We would be grateful if you would acknowledge that your comment has
been answered by sending a reply to this mailing list.

Birte, on behalf of the SPARQL-WG

On 26 July 2011 16:30, Michael Schneider <schneid@fzi.de> wrote:
> Dear all!
>
> Document: SPARQL 1.1 Entailment Regimes
> State: LCWD
>
> The D-Entailment regime comes with a considerable set of XSD datatypes (23
> datatypes). It is stated that a datatype map for the D-entailment regime
> MUST contain at least all the datatypes in the set.
>
> Proposal
> --------
>
> I propose to drop the normative requirement that any D-regime must come with
> the given set of datatypes.
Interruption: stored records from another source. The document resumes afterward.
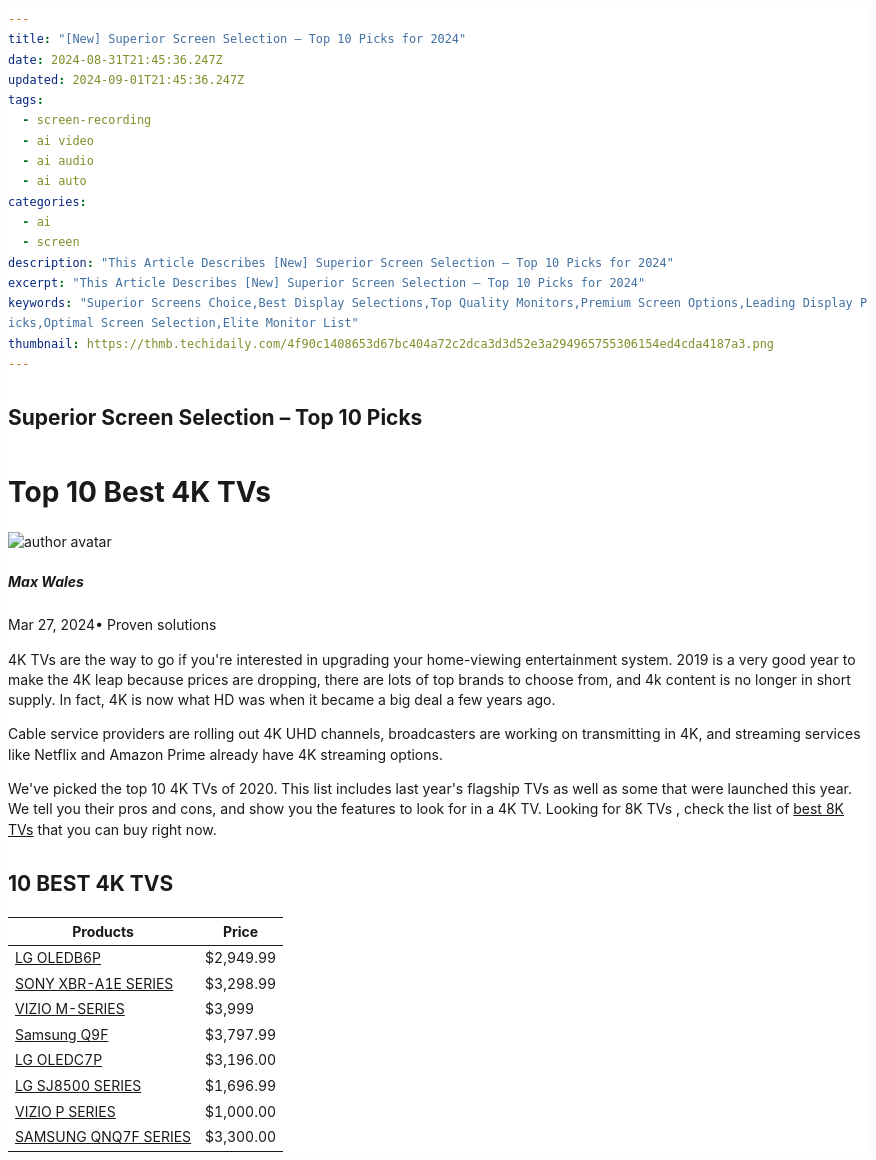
 ```yaml
---
title: "[New] Superior Screen Selection – Top 10 Picks for 2024"
date: 2024-08-31T21:45:36.247Z
updated: 2024-09-01T21:45:36.247Z
tags: 
  - screen-recording
  - ai video
  - ai audio
  - ai auto
categories: 
  - ai
  - screen
description: "This Article Describes [New] Superior Screen Selection – Top 10 Picks for 2024"
excerpt: "This Article Describes [New] Superior Screen Selection – Top 10 Picks for 2024"
keywords: "Superior Screens Choice,Best Display Selections,Top Quality Monitors,Premium Screen Options,Leading Display Picks,Optimal Screen Selection,Elite Monitor List"
thumbnail: https://thmb.techidaily.com/4f90c1408653d67bc404a72c2dca3d3d52e3a294965755306154ed4cda4187a3.png
---
```


## Superior Screen Selection – Top 10 Picks

# Top 10 Best 4K TVs

![author avatar](https://images.wondershare.com/filmora/article-images/max-wales-author.jpg)

##### Max Wales

 Mar 27, 2024• Proven solutions

4K TVs are the way to go if you're interested in upgrading your home-viewing entertainment system. 2019 is a very good year to make the 4K leap because prices are dropping, there are lots of top brands to choose from, and 4k content is no longer in short supply. In fact, 4K is now what HD was when it became a big deal a few years ago.

Cable service providers are rolling out 4K UHD channels, broadcasters are working on transmitting in 4K, and streaming services like Netflix and Amazon Prime already have 4K streaming options.

We've picked the top 10 4K TVs of 2020\. This list includes last year's flagship TVs as well as some that were launched this year. We tell you their pros and cons, and show you the features to look for in a 4K TV. Looking for 8K TVs , check the list of [best 8K TVs](https://tools.techidaily.com/wondershare/filmora/download/) that you can buy right now.

## 10 BEST 4K TVS

| Products                        | Price     |
| ------------------------------- | --------- |
| [LG OLEDB6P](#tag1)             | $2,949.99 |
| [SONY XBR-A1E SERIES](#tag2)    | $3,298.99 |
| [VIZIO M-SERIES](#tag3)         | $3,999    |
| [Samsung Q9F](#tag4)            | $3,797.99 |
| [LG OLEDC7P](#tag5)             | $3,196.00 |
| [LG SJ8500 SERIES](#tag6)       | $1,696.99 |
| [VIZIO P SERIES](#tag7)         | $1,000.00 |
| [SAMSUNG QNQ7F SERIES](#tag8)   | $3,300.00 |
I would even consider dropping the list
> completely, or at least make it just a kind of "primus inter pares example".
>
> Rational
> --------
>
> * Neither the requirement to have such a list of datatypes included in the
> datatype map of a D-regime, nor the concrete list of datatypes is motivated
> anywhere in the specification; this requirement appears to be arbitrary.
>
> * The concrete datatype map in the specification document is different from
> all of the datatype maps in other existing specifications on which SPARQL
> 1.1 depends: the RDF specification, the OWL 2 specification (Direct/DL and
> RDF-Based/Full:
>
>   * Compared to OWL 2 (Direct and RDF-Based), the
>     D-entailment regime spec additionally contains
>     "xsd:date" and "xsd:time" (compare Chap 4 in [2],
>     and Table 3.3 in [3]). There is a good reason not
>     to have these datatypes in the OWL specs, as they
>     don't allow to specify unique points on a time line,
>     so it is not possible for two given datavalues to
>     decide whether they are equal or not, or whether
>     one represents a larger value than the other, or a
>     smaller (e.g., compare the times "12:00" and "8:00":
>     they may be from the same day, or from different days.)
>
>   * In the RDF Semantics spec [1], Chap 5, there
>     is an example datatype map, but it is different.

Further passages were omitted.